What you are asked to do: Determine how many lines in the data below contain "edge" and write only that number.

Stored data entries

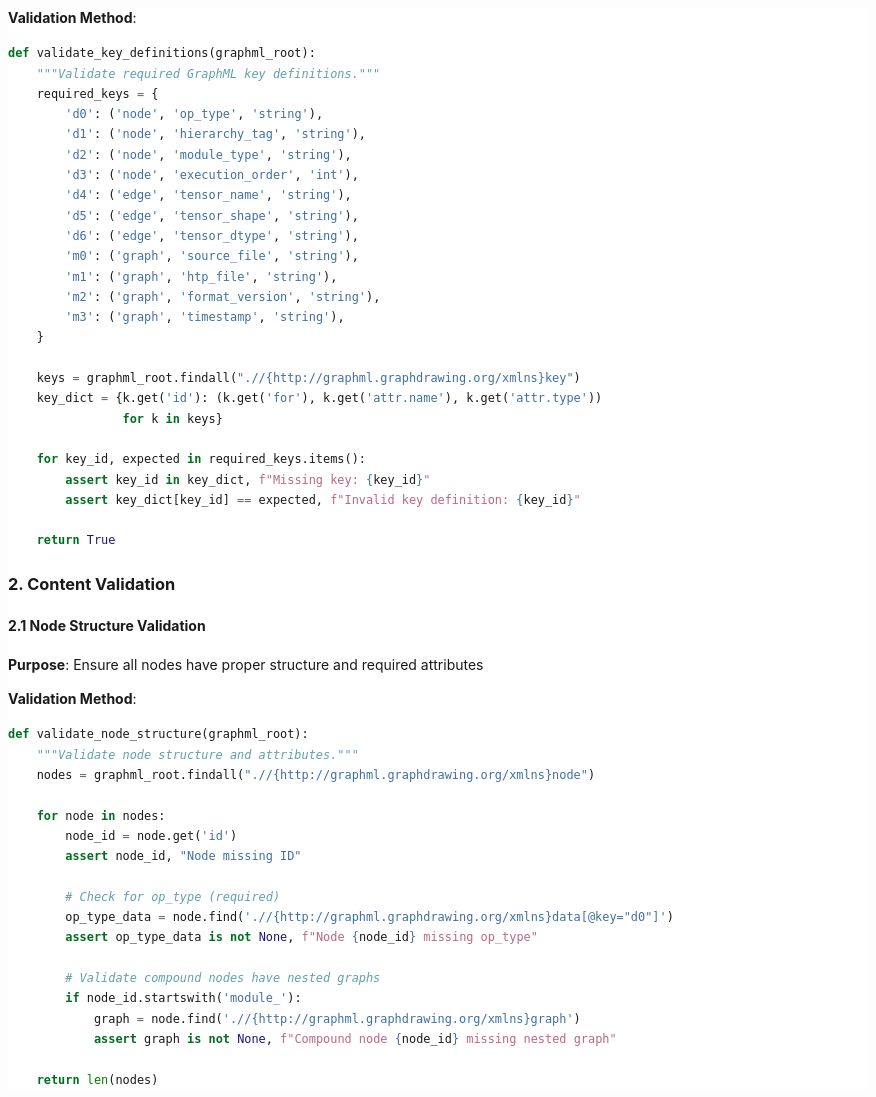 **Validation Method**:
```python
def validate_key_definitions(graphml_root):
    """Validate required GraphML key definitions."""
    required_keys = {
        'd0': ('node', 'op_type', 'string'),
        'd1': ('node', 'hierarchy_tag', 'string'),
        'd2': ('node', 'module_type', 'string'),
        'd3': ('node', 'execution_order', 'int'),
        'd4': ('edge', 'tensor_name', 'string'),
        'd5': ('edge', 'tensor_shape', 'string'),
        'd6': ('edge', 'tensor_dtype', 'string'),
        'm0': ('graph', 'source_file', 'string'),
        'm1': ('graph', 'htp_file', 'string'),
        'm2': ('graph', 'format_version', 'string'),
        'm3': ('graph', 'timestamp', 'string'),
    }
    
    keys = graphml_root.findall(".//{http://graphml.graphdrawing.org/xmlns}key")
    key_dict = {k.get('id'): (k.get('for'), k.get('attr.name'), k.get('attr.type')) 
                for k in keys}
    
    for key_id, expected in required_keys.items():
        assert key_id in key_dict, f"Missing key: {key_id}"
        assert key_dict[key_id] == expected, f"Invalid key definition: {key_id}"
    
    return True
```

### 2. Content Validation

#### 2.1 Node Structure Validation
**Purpose**: Ensure all nodes have proper structure and required attributes

**Validation Method**:
```python
def validate_node_structure(graphml_root):
    """Validate node structure and attributes."""
    nodes = graphml_root.findall(".//{http://graphml.graphdrawing.org/xmlns}node")
    
    for node in nodes:
        node_id = node.get('id')
        assert node_id, "Node missing ID"
        
        # Check for op_type (required)
        op_type_data = node.find('.//{http://graphml.graphdrawing.org/xmlns}data[@key="d0"]')
        assert op_type_data is not None, f"Node {node_id} missing op_type"
        
        # Validate compound nodes have nested graphs
        if node_id.startswith('module_'):
            graph = node.find('.//{http://graphml.graphdrawing.org/xmlns}graph')
            assert graph is not None, f"Compound node {node_id} missing nested graph"
    
    return len(nodes)
```
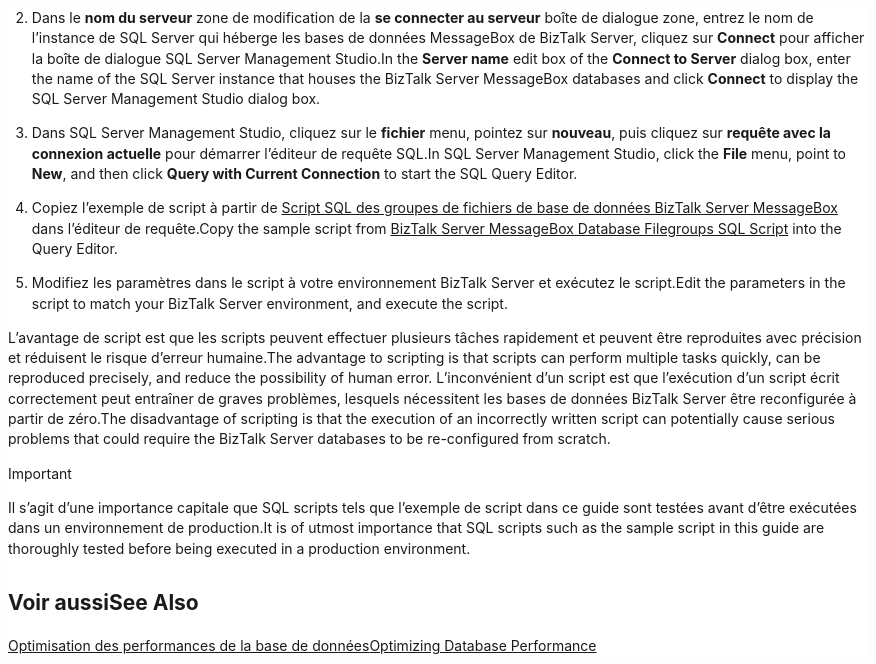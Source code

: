 2.  <span data-ttu-id="ca7a1-242">Dans le **nom du serveur** zone de modification de la **se connecter au serveur** boîte de dialogue zone, entrez le nom de l’instance de SQL Server qui héberge les bases de données MessageBox de BizTalk Server, cliquez sur **Connect** pour afficher la boîte de dialogue SQL Server Management Studio.</span><span class="sxs-lookup"><span data-stu-id="ca7a1-242">In the **Server name** edit box of the **Connect to Server** dialog box, enter the name of the SQL Server instance that houses the BizTalk Server MessageBox databases and click **Connect** to display the SQL Server Management Studio dialog box.</span></span>  
  
3.  <span data-ttu-id="ca7a1-243">Dans SQL Server Management Studio, cliquez sur le **fichier** menu, pointez sur **nouveau**, puis cliquez sur **requête avec la connexion actuelle** pour démarrer l’éditeur de requête SQL.</span><span class="sxs-lookup"><span data-stu-id="ca7a1-243">In SQL Server Management Studio, click the **File** menu, point to **New**, and then click **Query with Current Connection** to start the SQL Query Editor.</span></span>  
  
4.  <span data-ttu-id="ca7a1-244">Copiez l’exemple de script à partir de [Script SQL des groupes de fichiers de base de données BizTalk Server MessageBox](../technical-guides/biztalk-server-messagebox-database-filegroups-sql-script.md) dans l’éditeur de requête.</span><span class="sxs-lookup"><span data-stu-id="ca7a1-244">Copy the sample script from [BizTalk Server MessageBox Database Filegroups SQL Script](../technical-guides/biztalk-server-messagebox-database-filegroups-sql-script.md) into the Query Editor.</span></span>  
  
5.  <span data-ttu-id="ca7a1-245">Modifiez les paramètres dans le script à votre environnement BizTalk Server et exécutez le script.</span><span class="sxs-lookup"><span data-stu-id="ca7a1-245">Edit the parameters in the script to match your BizTalk Server environment, and execute the script.</span></span>  
  
 <span data-ttu-id="ca7a1-246">L’avantage de script est que les scripts peuvent effectuer plusieurs tâches rapidement et peuvent être reproduites avec précision et réduisent le risque d’erreur humaine.</span><span class="sxs-lookup"><span data-stu-id="ca7a1-246">The advantage to scripting is that scripts can perform multiple tasks quickly, can be reproduced precisely, and reduce the possibility of human error.</span></span> <span data-ttu-id="ca7a1-247">L’inconvénient d’un script est que l’exécution d’un script écrit correctement peut entraîner de graves problèmes, lesquels nécessitent les bases de données BizTalk Server être reconfigurée à partir de zéro.</span><span class="sxs-lookup"><span data-stu-id="ca7a1-247">The disadvantage of scripting is that the execution of an incorrectly written script can potentially cause serious problems that could require the BizTalk Server databases to be re-configured from scratch.</span></span>  
  
> [!IMPORTANT]  
>  <span data-ttu-id="ca7a1-248">Il s’agit d’une importance capitale que SQL scripts tels que l’exemple de script dans ce guide sont testées avant d’être exécutées dans un environnement de production.</span><span class="sxs-lookup"><span data-stu-id="ca7a1-248">It is of utmost importance that SQL scripts such as the sample script in this guide are thoroughly tested before being executed in a production environment.</span></span>  
  
## <a name="see-also"></a><span data-ttu-id="ca7a1-249">Voir aussi</span><span class="sxs-lookup"><span data-stu-id="ca7a1-249">See Also</span></span>  
 [<span data-ttu-id="ca7a1-250">Optimisation des performances de la base de données</span><span class="sxs-lookup"><span data-stu-id="ca7a1-250">Optimizing Database Performance</span></span>](../technical-guides/optimizing-database-performance.md)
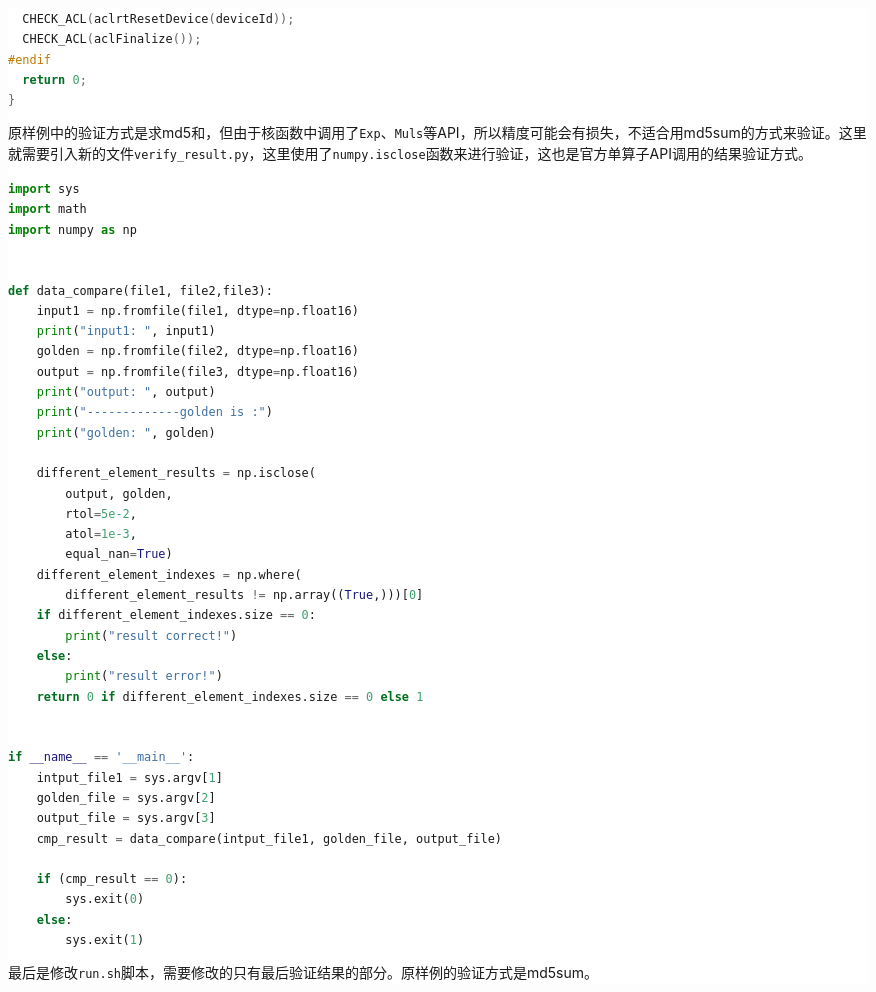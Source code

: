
 ```cpp
  CHECK_ACL(aclrtResetDevice(deviceId));
  CHECK_ACL(aclFinalize());
#endif
  return 0;
}
```

原样例中的验证方式是求md5和，但由于核函数中调用了`Exp`、`Muls`等API，所以精度可能会有损失，不适合用md5sum的方式来验证。这里就需要引入新的文件`verify_result.py`，这里使用了`numpy.isclose`函数来进行验证，这也是官方单算子API调用的结果验证方式。

```python
import sys
import math
import numpy as np


def data_compare(file1, file2,file3):
    input1 = np.fromfile(file1, dtype=np.float16)
    print("input1: ", input1)
    golden = np.fromfile(file2, dtype=np.float16)
    output = np.fromfile(file3, dtype=np.float16)
    print("output: ", output)
    print("-------------golden is :")
    print("golden: ", golden)

    different_element_results = np.isclose(
        output, golden,
        rtol=5e-2,
        atol=1e-3,
        equal_nan=True)
    different_element_indexes = np.where(
        different_element_results != np.array((True,)))[0]
    if different_element_indexes.size == 0:
        print("result correct!")
    else:
        print("result error!")
    return 0 if different_element_indexes.size == 0 else 1


if __name__ == '__main__':
    intput_file1 = sys.argv[1]
    golden_file = sys.argv[2]
    output_file = sys.argv[3]
    cmp_result = data_compare(intput_file1, golden_file, output_file)

    if (cmp_result == 0):
        sys.exit(0)
    else:
        sys.exit(1)
```

最后是修改`run.sh`脚本，需要修改的只有最后验证结果的部分。原样例的验证方式是md5sum。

Response to the task: 3